I just received an e-blast from a major New York steakhouse with the subject line, “Need a drink?” Um, it’s 10:00 a.m., so the answer to that questions is “no.”
Obviously the steakhouse is advertising a new cocktail promotion but at this hour of the morning, people are still on their first or second cup of coffee. An email like that should not be distributed until late afternoon when most people’s work days are winding down. Messages need to be timed accordingly so audiences will read them at just the right moment. For my clients, I generally try to opt for 10 or 11 a.m. (when many are caught up and settled in at their desks), or after lunch.
I actually deleted the email from the steakhouse but decided to retrieve it to take a peek at the content….which brings me to my second point:
If you’re going to send an e-blast to customers, make it worth opening. Why not include a striking visual of the martini you’re promoting, or better yet, a happy couple sipping the martinis? When I opened this particular restaurant’s e-blast, it was simply a yellow banner with links to the restaurant’s social media pages. No imagery, no copy. Just lots of white space. That tells me that the steakhouse just threw the email out there; to send it just to send it. If you’re not going to make an effort to jazz up your content, how can customers be sure that you’re going to make an effort in the kitchen or at the bar? It’s just plain sloppy marketing.

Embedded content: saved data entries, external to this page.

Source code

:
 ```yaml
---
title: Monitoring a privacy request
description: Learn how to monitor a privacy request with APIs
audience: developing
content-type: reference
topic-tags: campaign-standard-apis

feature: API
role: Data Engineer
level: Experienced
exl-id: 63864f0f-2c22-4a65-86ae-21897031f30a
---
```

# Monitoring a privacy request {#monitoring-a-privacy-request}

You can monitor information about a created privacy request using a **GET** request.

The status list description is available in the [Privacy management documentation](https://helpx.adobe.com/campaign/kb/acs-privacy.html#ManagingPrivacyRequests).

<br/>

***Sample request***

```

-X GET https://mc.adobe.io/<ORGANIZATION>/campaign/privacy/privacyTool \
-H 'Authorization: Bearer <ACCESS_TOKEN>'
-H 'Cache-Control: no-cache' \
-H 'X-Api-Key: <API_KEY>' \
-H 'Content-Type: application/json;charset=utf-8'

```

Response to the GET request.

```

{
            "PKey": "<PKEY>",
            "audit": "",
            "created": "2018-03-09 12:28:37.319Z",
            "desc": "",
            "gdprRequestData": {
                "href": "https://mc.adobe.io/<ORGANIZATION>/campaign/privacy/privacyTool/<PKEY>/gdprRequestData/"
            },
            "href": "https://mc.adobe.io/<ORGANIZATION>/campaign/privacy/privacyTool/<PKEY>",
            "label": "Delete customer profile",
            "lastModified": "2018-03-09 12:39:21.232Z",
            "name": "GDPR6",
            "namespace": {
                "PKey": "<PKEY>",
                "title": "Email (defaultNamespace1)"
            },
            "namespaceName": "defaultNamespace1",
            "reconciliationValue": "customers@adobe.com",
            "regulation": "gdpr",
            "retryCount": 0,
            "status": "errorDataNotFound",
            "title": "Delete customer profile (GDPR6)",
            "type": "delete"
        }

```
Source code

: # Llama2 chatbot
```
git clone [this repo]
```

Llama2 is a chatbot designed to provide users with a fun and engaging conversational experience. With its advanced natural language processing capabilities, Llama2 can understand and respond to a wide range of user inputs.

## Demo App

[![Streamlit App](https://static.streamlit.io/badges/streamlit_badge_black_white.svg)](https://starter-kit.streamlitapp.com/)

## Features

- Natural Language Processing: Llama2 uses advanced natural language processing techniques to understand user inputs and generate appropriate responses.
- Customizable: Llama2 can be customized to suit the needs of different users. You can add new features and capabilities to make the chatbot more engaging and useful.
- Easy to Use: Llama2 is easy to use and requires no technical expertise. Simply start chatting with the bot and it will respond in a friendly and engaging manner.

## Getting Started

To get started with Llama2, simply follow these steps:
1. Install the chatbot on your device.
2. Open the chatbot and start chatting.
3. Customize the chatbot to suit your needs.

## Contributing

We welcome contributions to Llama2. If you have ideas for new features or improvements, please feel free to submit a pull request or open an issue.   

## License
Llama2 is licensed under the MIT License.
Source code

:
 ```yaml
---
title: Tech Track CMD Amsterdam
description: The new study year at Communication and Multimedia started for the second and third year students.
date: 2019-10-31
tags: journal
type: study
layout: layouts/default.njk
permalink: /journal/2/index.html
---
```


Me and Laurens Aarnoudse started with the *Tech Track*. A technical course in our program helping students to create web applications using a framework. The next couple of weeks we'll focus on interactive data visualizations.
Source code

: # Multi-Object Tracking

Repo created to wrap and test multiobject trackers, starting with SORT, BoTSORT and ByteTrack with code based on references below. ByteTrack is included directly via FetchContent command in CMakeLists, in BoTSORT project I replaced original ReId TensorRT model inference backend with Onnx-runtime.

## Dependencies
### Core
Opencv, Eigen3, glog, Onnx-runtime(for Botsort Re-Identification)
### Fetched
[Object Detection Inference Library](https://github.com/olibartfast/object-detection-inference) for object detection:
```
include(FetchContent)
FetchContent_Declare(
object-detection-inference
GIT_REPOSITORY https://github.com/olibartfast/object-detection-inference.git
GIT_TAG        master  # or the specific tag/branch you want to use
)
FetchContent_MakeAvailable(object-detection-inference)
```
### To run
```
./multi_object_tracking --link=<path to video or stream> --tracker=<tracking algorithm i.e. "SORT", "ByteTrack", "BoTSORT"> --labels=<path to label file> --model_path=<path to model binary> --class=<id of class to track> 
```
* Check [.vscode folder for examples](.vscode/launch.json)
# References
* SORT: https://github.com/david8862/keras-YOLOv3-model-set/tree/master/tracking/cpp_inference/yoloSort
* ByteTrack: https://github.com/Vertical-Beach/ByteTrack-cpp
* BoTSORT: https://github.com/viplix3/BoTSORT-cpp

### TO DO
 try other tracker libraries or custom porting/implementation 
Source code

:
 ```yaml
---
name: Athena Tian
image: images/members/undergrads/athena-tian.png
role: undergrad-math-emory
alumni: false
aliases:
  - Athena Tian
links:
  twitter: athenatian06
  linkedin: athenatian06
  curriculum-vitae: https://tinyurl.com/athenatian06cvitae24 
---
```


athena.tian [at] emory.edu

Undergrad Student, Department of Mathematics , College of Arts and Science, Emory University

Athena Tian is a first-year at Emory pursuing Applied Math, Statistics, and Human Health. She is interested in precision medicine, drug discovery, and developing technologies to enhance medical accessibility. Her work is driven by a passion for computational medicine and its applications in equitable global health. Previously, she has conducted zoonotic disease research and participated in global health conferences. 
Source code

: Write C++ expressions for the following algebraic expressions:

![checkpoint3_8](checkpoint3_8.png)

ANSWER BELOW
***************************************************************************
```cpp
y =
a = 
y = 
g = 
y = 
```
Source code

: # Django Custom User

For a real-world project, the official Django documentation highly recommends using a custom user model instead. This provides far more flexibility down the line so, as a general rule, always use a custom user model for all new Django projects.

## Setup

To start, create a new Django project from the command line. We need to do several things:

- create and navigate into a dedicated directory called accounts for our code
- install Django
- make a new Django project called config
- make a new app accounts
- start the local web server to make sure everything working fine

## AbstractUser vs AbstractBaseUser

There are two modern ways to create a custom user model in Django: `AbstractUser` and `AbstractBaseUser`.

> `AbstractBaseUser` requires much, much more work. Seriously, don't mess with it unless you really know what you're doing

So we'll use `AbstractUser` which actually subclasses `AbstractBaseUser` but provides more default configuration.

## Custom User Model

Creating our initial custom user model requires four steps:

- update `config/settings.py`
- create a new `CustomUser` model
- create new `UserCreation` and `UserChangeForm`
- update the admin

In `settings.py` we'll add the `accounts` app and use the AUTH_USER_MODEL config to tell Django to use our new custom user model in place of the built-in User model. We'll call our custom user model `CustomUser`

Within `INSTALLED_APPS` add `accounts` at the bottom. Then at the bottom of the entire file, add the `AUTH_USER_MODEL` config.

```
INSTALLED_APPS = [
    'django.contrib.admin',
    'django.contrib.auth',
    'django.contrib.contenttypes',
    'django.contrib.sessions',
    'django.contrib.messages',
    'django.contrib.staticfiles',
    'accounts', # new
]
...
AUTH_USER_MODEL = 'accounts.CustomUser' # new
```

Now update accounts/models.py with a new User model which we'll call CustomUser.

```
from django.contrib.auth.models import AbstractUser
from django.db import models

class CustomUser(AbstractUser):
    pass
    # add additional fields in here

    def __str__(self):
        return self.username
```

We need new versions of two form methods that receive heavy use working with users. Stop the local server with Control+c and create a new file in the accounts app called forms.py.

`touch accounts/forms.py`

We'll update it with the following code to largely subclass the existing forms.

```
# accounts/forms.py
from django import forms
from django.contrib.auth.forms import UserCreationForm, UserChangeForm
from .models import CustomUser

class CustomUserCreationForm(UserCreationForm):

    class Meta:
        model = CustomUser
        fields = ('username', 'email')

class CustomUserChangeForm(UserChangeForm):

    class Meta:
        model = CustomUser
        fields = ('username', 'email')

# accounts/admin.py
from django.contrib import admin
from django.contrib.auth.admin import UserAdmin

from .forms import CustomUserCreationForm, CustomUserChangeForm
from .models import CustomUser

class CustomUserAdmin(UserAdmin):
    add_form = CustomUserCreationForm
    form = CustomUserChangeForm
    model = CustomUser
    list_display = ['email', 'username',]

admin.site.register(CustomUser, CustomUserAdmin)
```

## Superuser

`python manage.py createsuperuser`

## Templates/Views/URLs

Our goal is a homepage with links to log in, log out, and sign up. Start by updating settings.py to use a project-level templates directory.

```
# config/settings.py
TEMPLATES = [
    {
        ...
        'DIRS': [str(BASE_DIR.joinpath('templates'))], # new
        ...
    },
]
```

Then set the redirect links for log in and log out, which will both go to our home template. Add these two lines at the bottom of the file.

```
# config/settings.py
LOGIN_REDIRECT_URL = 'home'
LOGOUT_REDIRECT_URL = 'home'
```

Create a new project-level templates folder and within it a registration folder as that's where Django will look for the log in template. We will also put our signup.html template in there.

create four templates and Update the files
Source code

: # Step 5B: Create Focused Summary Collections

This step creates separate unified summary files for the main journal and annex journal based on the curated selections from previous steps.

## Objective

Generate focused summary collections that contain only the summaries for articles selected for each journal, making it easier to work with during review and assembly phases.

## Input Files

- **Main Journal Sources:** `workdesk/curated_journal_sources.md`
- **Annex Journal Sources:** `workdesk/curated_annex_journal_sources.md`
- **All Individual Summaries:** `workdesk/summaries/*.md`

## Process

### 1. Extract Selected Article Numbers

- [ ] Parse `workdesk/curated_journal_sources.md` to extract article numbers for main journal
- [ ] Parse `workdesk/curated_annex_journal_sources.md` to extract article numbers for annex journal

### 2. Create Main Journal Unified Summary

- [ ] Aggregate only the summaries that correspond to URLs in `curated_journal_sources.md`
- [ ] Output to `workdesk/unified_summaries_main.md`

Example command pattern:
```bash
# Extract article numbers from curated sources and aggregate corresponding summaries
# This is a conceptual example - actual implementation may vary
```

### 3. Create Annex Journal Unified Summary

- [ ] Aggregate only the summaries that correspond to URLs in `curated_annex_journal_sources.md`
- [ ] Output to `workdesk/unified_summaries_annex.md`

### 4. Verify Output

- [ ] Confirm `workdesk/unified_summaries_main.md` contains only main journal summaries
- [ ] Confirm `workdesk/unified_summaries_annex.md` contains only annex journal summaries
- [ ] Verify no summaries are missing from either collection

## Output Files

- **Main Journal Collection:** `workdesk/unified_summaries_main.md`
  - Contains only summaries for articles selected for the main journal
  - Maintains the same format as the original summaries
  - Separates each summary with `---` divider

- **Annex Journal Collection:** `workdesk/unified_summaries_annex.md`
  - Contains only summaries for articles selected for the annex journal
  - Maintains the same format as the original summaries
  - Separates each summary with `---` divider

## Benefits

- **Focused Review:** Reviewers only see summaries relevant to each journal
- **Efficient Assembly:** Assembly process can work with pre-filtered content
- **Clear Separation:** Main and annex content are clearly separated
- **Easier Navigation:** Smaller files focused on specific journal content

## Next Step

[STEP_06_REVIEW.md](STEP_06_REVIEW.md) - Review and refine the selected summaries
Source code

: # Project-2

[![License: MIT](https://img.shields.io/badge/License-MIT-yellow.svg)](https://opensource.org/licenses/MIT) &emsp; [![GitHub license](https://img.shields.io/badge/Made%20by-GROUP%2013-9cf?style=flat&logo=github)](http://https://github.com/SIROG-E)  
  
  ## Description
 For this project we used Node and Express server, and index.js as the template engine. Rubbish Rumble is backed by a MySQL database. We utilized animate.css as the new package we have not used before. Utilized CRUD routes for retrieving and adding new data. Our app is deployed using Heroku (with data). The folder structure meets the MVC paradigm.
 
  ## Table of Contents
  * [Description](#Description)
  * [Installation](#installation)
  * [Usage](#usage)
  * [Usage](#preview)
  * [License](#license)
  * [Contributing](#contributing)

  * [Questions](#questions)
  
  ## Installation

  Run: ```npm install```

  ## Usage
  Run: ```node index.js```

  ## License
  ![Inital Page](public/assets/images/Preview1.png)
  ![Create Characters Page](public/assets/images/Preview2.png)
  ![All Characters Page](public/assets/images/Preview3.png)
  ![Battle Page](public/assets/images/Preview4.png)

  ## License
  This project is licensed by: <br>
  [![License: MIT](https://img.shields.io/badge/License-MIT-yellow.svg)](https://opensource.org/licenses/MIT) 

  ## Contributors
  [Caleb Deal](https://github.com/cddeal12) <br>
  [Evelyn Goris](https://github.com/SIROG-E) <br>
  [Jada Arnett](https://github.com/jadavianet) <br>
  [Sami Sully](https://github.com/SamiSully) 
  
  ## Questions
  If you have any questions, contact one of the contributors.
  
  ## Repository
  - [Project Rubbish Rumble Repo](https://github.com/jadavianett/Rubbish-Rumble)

My third and final point has to do with frequency. It drives me crazy when I receive too many e-blasts from one particular business or organization. In the case of the steakhouse, I get one a week, which in my opinion, is way too often for a restaurant. Eating and drinking establishments should save mass email distribution for special occasions, like New Year’s Eve and Valentine’s Day menus, or Open Mike nights and poetry readings. In the case of nonprofits, you can get away with greater frequency (especially during end-of-year appeals, but even those emails should be spaced out accordingly). In each instance, messaging should target a different angle or program to vary the content and keep people reading.
Bonus point: Don’t forget about social media. Before drafting your e-blast, think about it: is this the right communication channel for this particular message? If you’re running a campaign, perhaps the information needs to go viral. In that case, social media is definitely the way to go. Using hashtags and tagging the appropriate contacts are surefire ways to drum up traffic and place you in the spotlight.